Return only the lines from the start of the records through the line that contains "usage during forward", inclusive; leave out all pictures.

┌────────

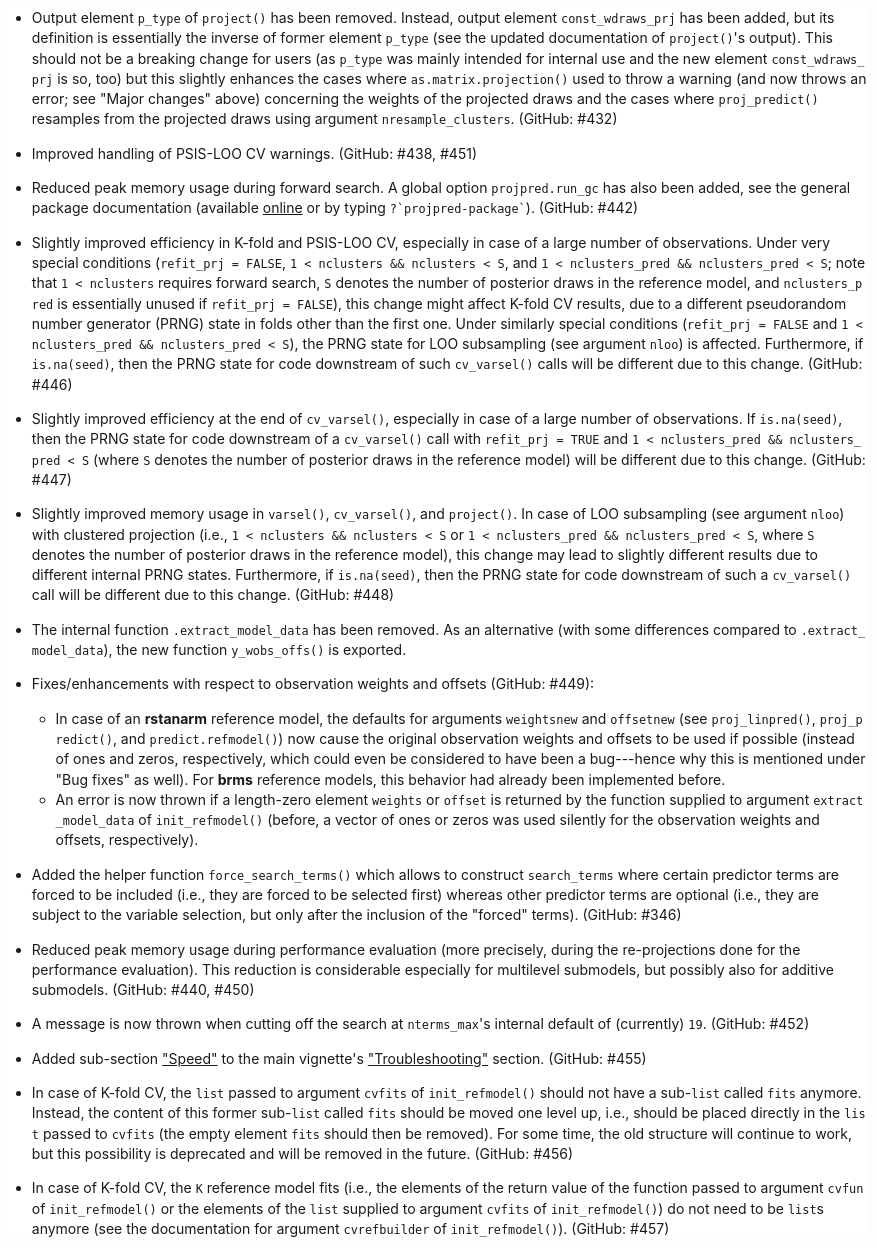 * Output element `p_type` of `project()` has been removed. Instead, output element `const_wdraws_prj` has been added, but its definition is essentially the inverse of former element `p_type` (see the updated documentation of `project()`'s output). This should not be a breaking change for users (as `p_type` was mainly intended for internal use and the new element `const_wdraws_prj` is so, too) but this slightly enhances the cases where `as.matrix.projection()` used to throw a warning (and now throws an error; see "Major changes" above) concerning the weights of the projected draws and the cases where `proj_predict()` resamples from the projected draws using argument `nresample_clusters`. (GitHub: #432)
* Improved handling of PSIS-LOO CV warnings. (GitHub: #438, #451)
* Reduced peak memory usage during forward search. A global option `projpred.run_gc` has also been added, see the general package documentation (available [online](https://mc-stan.org/projpred/reference/projpred-package.html) or by typing `` ?`projpred-package` ``). (GitHub: #442)
* Slightly improved efficiency in K-fold and PSIS-LOO CV, especially in case of a large number of observations. Under very special conditions (`refit_prj = FALSE`, `1 < nclusters && nclusters < S`, and `1 < nclusters_pred && nclusters_pred < S`; note that `1 < nclusters` requires forward search, `S` denotes the number of posterior draws in the reference model, and `nclusters_pred` is essentially unused if `refit_prj = FALSE`), this change might affect K-fold CV results, due to a different pseudorandom number generator (PRNG) state in folds other than the first one. Under similarly special conditions (`refit_prj = FALSE` and `1 < nclusters_pred && nclusters_pred < S`), the PRNG state for LOO subsampling (see argument `nloo`) is affected. Furthermore, if `is.na(seed)`, then the PRNG state for code downstream of such `cv_varsel()` calls will be different due to this change. (GitHub: #446)
* Slightly improved efficiency at the end of `cv_varsel()`, especially in case of a large number of observations. If `is.na(seed)`, then the PRNG state for code downstream of a `cv_varsel()` call with `refit_prj = TRUE` and `1 < nclusters_pred && nclusters_pred < S` (where `S` denotes the number of posterior draws in the reference model) will be different due to this change. (GitHub: #447)
* Slightly improved memory usage in `varsel()`, `cv_varsel()`, and `project()`. In case of LOO subsampling (see argument `nloo`) with clustered projection (i.e., `1 < nclusters && nclusters < S` or `1 < nclusters_pred && nclusters_pred < S`, where `S` denotes the number of posterior draws in the reference model), this change may lead to slightly different results due to different internal PRNG states. Furthermore, if `is.na(seed)`, then the PRNG state for code downstream of such a `cv_varsel()` call will be different due to this change. (GitHub: #448)
* The internal function `.extract_model_data` has been removed. As an alternative (with some differences compared to `.extract_model_data`), the new function `y_wobs_offs()` is exported.
* Fixes/enhancements with respect to observation weights and offsets (GitHub: #449):
    
    + In case of an **rstanarm** reference model, the defaults for arguments `weightsnew` and `offsetnew` (see `proj_linpred()`, `proj_predict()`, and `predict.refmodel()`) now cause the original observation weights and offsets to be used if possible (instead of ones and zeros, respectively, which could even be considered to have been a bug---hence why this is mentioned under "Bug fixes" as well). For **brms** reference models, this behavior had already been implemented before.
    + An error is now thrown if a length-zero element `weights` or `offset` is returned by the function supplied to argument `extract_model_data` of `init_refmodel()` (before, a vector of ones or zeros was used silently for the observation weights and offsets, respectively).
* Added the helper function `force_search_terms()` which allows to construct `search_terms` where certain predictor terms are forced to be included (i.e., they are forced to be selected first) whereas other predictor terms are optional (i.e., they are subject to the variable selection, but only after the inclusion of the "forced" terms). (GitHub: #346)
* Reduced peak memory usage during performance evaluation (more precisely, during the re-projections done for the performance evaluation). This reduction is considerable especially for multilevel submodels, but possibly also for additive submodels. (GitHub: #440, #450)
* A message is now thrown when cutting off the search at `nterms_max`'s internal default of (currently) `19`. (GitHub: #452)
* Added sub-section ["Speed"](https://mc-stan.org/projpred/articles/projpred.html#speed) to the main vignette's ["Troubleshooting"](https://mc-stan.org/projpred/articles/projpred.html#troubleshooting) section. (GitHub: #455)
* In case of K-fold CV, the `list` passed to argument `cvfits` of `init_refmodel()` should not have a sub-`list` called `fits` anymore. Instead, the content of this former sub-`list` called `fits` should be moved one level up, i.e., should be placed directly in the `list` passed to `cvfits` (the empty element `fits` should then be removed). For some time, the old structure will continue to work, but this possibility is deprecated and will be removed in the future. (GitHub: #456)
* In case of K-fold CV, the `K` reference model fits (i.e., the elements of the return value of the function passed to argument `cvfun` of `init_refmodel()` or the elements of the `list` supplied to argument `cvfits` of `init_refmodel()`) do not need to be `list`s anymore (see the documentation for argument `cvrefbuilder` of `init_refmodel()`). (GitHub: #457)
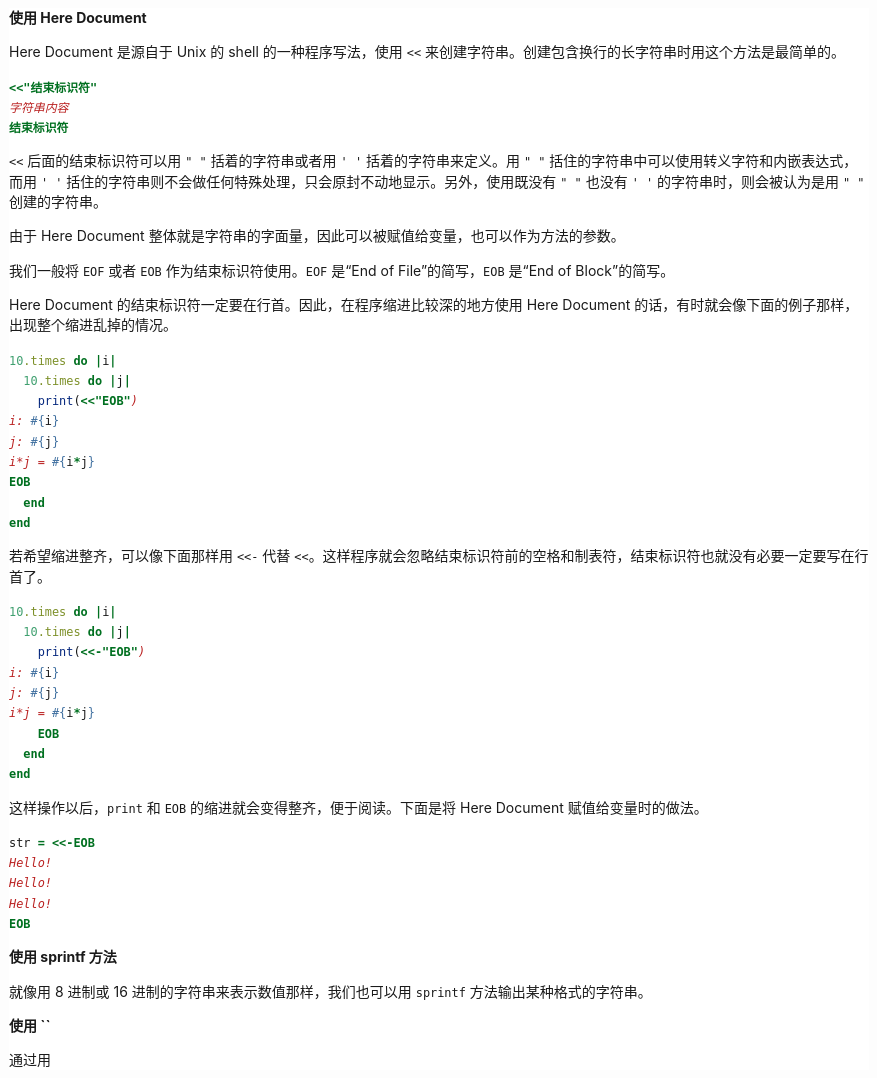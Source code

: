 **使用 Here Document**

Here Document 是源自于 Unix 的 shell 的一种程序写法，使用 `<<` 来创建字符串。创建包含换行的长字符串时用这个方法是最简单的。
```ruby
<<"结束标识符"
字符串内容
结束标识符
```
`<<` 后面的结束标识符可以用 `" "` 括着的字符串或者用 `' '` 括着的字符串来定义。用 `" "` 括住的字符串中可以使用转义字符和内嵌表达式，而用 `' '` 括住的字符串则不会做任何特殊处理，只会原封不动地显示。另外，使用既没有 `" "` 也没有 `' '` 的字符串时，则会被认为是用 `" "` 创建的字符串。

由于 Here Document 整体就是字符串的字面量，因此可以被赋值给变量，也可以作为方法的参数。

我们一般将 `EOF` 或者 `EOB` 作为结束标识符使用。`EOF` 是“End of File”的简写，`EOB` 是“End of Block”的简写。

Here Document 的结束标识符一定要在行首。因此，在程序缩进比较深的地方使用 Here Document 的话，有时就会像下面的例子那样，出现整个缩进乱掉的情况。
```ruby
10.times do |i|
  10.times do |j|
    print(<<"EOB")
i: #{i}
j: #{j}
i*j = #{i*j}
EOB
  end
end
```

若希望缩进整齐，可以像下面那样用 `<<-` 代替 `<<`。这样程序就会忽略结束标识符前的空格和制表符，结束标识符也就没有必要一定要写在行首了。
```ruby
10.times do |i|
  10.times do |j|
    print(<<-"EOB")
i: #{i}
j: #{j}
i*j = #{i*j}
    EOB
  end
end
```

这样操作以后，`print` 和 `EOB` 的缩进就会变得整齐，便于阅读。下面是将 Here Document 赋值给变量时的做法。
```ruby
str = <<-EOB
Hello!
Hello!
Hello!
EOB
```

**使用 sprintf 方法**

就像用 8 进制或 16 进制的字符串来表示数值那样，我们也可以用 `sprintf` 方法输出某种格式的字符串。

**使用 ``**

通过用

└────────

Answer area =
 * Output element `p_type` of `project()` has been removed. Instead, output element `const_wdraws_prj` has been added, but its definition is essentially the inverse of former element `p_type` (see the updated documentation of `project()`'s output). This should not be a breaking change for users (as `p_type` was mainly intended for internal use and the new element `const_wdraws_prj` is so, too) but this slightly enhances the cases where `as.matrix.projection()` used to throw a warning (and now throws an error; see "Major changes" above) concerning the weights of the projected draws and the cases where `proj_predict()` resamples from the projected draws using argument `nresample_clusters`. (GitHub: #432)
* Improved handling of PSIS-LOO CV warnings. (GitHub: #438, #451)
* Reduced peak memory usage during forward search. A global option `projpred.run_gc` has also been added, see the general package documentation (available [online](https://mc-stan.org/projpred/reference/projpred-package.html) or by typing `` ?`projpred-package` ``). (GitHub: #442)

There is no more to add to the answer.